Within a constructivist learning context where learners and instructors are interconnected
via multiple digital channels, evaluation of computer-mediated tasks is complex. CALL evaluation by instructors is directly related to tracking interactions and new learning opportunities
afforded by the instrument. In a full online context, access to all modes of interactions (i.e. student to student, student to instructor, student to system) help the instructor to guide the learner,
set up appropriate tasks, and evaluate the quality of the interactions. In a blended learning environment, the face-to-face interactions often help to clarify difficulties that may have occurred
during the online interactions by also ensuring proper communication among all actors involved
in the CALL scenario. In addition to the mentoring role played by instructors, several systems
have provided valuable interaction data to inform instructional design within CALL (Fischer
2012). One outcome of this interaction data analysis is the urgent need for further training of
learners in CALL contexts (Hubbard 2004; Levy and Stockwell 2006; Hubbard and Romeo
2012).Training is needed to fill the gap between what users of technology do as independent or
collaborative social agents and what they should do as independent or collaborative e-learners.
Evaluating e-learning in such a way is meant to focus on the learner(s) and the learning activity.
In their description of teaching-as-design, Ellis and Goodyear (2011: 119) state that ‘regular
evaluation, reflection and review are needed to close the loop between students’ experiences of
learning and the (re)design and on-going enhancement of all aspects of educational provision’.
In sum, within a Vygotskian approach and sociocultural view of learning (see Part I of this
volume), instructors need to constantly assess the situation in which e-learning occurs to properly evaluate, amongst other agents, such feedback mechanisms as ‘extrinsic feedback’, which
is provided by others through several channels and tools, and ‘intrinsic feedback’ as a result of
self-monitoring (see Ellis and Goodyear 2011: 124).
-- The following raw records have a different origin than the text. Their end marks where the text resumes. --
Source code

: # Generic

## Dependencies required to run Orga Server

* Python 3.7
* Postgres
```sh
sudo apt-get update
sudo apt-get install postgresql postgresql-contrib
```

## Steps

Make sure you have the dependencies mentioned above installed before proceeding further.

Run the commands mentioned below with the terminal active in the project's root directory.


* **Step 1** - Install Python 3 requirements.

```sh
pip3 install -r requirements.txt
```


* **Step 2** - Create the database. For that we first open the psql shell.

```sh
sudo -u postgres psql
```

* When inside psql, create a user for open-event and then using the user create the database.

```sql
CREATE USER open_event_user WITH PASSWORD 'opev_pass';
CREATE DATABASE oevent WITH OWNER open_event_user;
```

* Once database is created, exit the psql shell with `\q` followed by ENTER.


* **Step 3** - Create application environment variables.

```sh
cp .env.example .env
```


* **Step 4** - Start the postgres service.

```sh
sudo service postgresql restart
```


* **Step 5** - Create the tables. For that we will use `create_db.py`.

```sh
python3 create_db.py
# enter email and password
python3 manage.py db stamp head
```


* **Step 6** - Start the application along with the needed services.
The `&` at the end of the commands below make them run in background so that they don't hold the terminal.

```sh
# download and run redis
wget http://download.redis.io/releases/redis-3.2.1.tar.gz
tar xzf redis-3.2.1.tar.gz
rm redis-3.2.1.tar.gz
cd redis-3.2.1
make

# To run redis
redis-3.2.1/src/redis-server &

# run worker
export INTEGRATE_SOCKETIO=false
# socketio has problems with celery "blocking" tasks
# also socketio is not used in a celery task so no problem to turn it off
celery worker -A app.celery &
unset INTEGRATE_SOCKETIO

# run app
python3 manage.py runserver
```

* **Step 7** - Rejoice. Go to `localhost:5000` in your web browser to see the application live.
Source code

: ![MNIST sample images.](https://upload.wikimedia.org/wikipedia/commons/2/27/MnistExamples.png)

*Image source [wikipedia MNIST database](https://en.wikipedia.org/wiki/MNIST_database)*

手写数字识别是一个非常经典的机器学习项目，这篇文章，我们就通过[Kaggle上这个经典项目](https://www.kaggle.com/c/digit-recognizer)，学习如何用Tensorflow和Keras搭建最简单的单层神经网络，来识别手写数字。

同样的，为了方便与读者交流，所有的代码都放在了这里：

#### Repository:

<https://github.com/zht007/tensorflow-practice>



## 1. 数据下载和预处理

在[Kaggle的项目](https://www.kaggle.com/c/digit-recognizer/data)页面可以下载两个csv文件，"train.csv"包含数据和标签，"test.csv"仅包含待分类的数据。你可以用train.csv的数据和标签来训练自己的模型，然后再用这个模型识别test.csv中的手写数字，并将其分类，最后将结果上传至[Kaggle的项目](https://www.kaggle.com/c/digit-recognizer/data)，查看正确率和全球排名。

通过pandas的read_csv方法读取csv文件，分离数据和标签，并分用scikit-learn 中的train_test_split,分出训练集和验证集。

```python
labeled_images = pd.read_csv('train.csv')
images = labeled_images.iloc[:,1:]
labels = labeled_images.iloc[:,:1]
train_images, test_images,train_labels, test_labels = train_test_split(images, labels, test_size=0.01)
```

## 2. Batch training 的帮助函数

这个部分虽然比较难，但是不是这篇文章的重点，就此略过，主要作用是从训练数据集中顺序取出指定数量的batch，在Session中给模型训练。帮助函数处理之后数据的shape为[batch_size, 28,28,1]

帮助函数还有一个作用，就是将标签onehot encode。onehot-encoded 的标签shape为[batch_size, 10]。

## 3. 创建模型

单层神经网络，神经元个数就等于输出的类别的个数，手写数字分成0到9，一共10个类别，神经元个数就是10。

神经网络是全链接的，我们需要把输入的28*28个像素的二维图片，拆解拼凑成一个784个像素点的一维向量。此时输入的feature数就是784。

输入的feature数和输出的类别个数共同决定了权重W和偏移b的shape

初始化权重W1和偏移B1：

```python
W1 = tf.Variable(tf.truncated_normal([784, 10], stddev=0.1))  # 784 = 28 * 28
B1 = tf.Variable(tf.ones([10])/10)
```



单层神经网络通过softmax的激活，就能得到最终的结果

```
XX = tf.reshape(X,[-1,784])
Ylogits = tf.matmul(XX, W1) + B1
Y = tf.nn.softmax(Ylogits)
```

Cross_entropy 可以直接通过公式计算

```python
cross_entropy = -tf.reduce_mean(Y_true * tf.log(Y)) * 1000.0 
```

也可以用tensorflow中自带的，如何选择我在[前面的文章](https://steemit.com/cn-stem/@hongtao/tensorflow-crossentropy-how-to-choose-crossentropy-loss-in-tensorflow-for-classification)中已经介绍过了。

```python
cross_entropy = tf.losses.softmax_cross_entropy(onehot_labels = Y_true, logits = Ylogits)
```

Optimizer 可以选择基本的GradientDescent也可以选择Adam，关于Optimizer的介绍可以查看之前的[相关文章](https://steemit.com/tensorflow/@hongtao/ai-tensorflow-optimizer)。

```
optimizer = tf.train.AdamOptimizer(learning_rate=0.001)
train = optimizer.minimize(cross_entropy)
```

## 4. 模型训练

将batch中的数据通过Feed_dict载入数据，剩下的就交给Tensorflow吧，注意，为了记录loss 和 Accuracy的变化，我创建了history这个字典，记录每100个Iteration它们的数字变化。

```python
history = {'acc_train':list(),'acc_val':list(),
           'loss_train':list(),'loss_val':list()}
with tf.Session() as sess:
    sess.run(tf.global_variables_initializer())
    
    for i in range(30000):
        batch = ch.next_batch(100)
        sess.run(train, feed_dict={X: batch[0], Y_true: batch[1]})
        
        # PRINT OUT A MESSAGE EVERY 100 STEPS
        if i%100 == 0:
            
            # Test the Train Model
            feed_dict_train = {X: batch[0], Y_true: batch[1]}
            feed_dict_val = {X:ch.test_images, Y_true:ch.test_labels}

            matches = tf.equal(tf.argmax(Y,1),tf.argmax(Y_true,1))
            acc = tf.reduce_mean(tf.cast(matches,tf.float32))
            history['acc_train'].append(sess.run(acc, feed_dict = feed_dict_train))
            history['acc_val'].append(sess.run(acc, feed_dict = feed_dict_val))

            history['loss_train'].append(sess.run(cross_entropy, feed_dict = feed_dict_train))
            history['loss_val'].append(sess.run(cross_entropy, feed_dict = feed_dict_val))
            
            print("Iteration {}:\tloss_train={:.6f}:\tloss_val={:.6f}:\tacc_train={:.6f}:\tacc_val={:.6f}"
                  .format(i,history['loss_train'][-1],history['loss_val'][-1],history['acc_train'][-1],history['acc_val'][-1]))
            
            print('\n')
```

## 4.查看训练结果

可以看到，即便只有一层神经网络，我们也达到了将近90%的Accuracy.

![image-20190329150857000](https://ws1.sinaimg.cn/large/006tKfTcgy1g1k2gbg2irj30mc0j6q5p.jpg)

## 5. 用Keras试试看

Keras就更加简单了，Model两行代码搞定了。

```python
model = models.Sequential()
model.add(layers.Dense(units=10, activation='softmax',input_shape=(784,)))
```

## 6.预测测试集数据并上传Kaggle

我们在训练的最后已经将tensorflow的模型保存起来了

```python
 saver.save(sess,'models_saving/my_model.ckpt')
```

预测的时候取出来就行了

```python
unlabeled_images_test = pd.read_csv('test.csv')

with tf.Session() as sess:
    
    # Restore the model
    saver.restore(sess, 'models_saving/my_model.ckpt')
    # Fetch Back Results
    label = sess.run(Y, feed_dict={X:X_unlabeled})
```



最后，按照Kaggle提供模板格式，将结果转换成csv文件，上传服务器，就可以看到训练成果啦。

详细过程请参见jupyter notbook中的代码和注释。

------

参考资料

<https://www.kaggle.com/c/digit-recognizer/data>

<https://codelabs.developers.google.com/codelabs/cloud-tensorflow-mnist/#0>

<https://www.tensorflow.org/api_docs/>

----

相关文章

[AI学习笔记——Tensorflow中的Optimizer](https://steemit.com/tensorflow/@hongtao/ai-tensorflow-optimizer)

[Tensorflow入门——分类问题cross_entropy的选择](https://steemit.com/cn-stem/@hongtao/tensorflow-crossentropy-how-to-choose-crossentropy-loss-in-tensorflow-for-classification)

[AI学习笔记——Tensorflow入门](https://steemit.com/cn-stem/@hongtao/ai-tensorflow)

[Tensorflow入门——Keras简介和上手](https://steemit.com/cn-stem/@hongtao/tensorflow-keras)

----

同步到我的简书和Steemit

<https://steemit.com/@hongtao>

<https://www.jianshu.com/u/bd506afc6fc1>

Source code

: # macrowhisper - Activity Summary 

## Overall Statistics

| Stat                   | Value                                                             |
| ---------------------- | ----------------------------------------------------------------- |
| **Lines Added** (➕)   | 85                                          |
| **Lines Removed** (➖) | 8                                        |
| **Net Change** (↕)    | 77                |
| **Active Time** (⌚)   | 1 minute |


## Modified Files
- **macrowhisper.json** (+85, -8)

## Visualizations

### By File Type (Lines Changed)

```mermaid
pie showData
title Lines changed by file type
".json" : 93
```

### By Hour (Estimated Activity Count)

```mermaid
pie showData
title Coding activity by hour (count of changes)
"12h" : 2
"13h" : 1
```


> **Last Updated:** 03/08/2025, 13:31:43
Evaluation of CALL takes several forms and involves several agents and instruments. The
following will examine some of these factors in more detail by focusing on two case studies
involving two specific CALL tools.
Core issues in evaluation: Analysis of two case studies
The two case studies that serve to illustrate our perspective on evaluation are linked to two tools,
which were specifically designed within a L2 pedagogy context. These tools and the empirical
data that they allowed to generate also illustrate that, in CALL, a balance of qualitative and
quantitative data is needed in order to evaluate the values brought about by computer-mediated
instruments and/or activities (see e.g. Felix 2005; Colpaert 2006). Leaky further explains:
There is a general agreement on the need in a field such as CALL, anchored as it is
between the humanities and the world of technology, to balance qualitative with quantitative data. It is not that the humanities can only be subject to qualitative study and the world
133
Catherine Caws and Trude Heift
of technology only subject to quantitative analysis, but rather that human interaction, or
‘inter-subjectivity’, is so complex as not to be easily quantifiable and that technology so
utterly dependent on empiricism and logic as to miss the affective, the ‘human’, the persona,
and the synergistic.
(Leaky 2011: 5–6)
This statement emphasises the need for a well-informed approach to evaluation by assessing
all aspects of the CALL context. In the following, we will focus on aspects of the tool (i.e. its
effectiveness), the tasks and interactions that occur within a set activity (i.e. the process) and the
outcomes of this activity (i.e. the product). Our basic precept is centred on the need for a cyclical approach to learning design in a view to recycle the outcomes of our evaluation into new
learning processes (Caws and Hamel 2013).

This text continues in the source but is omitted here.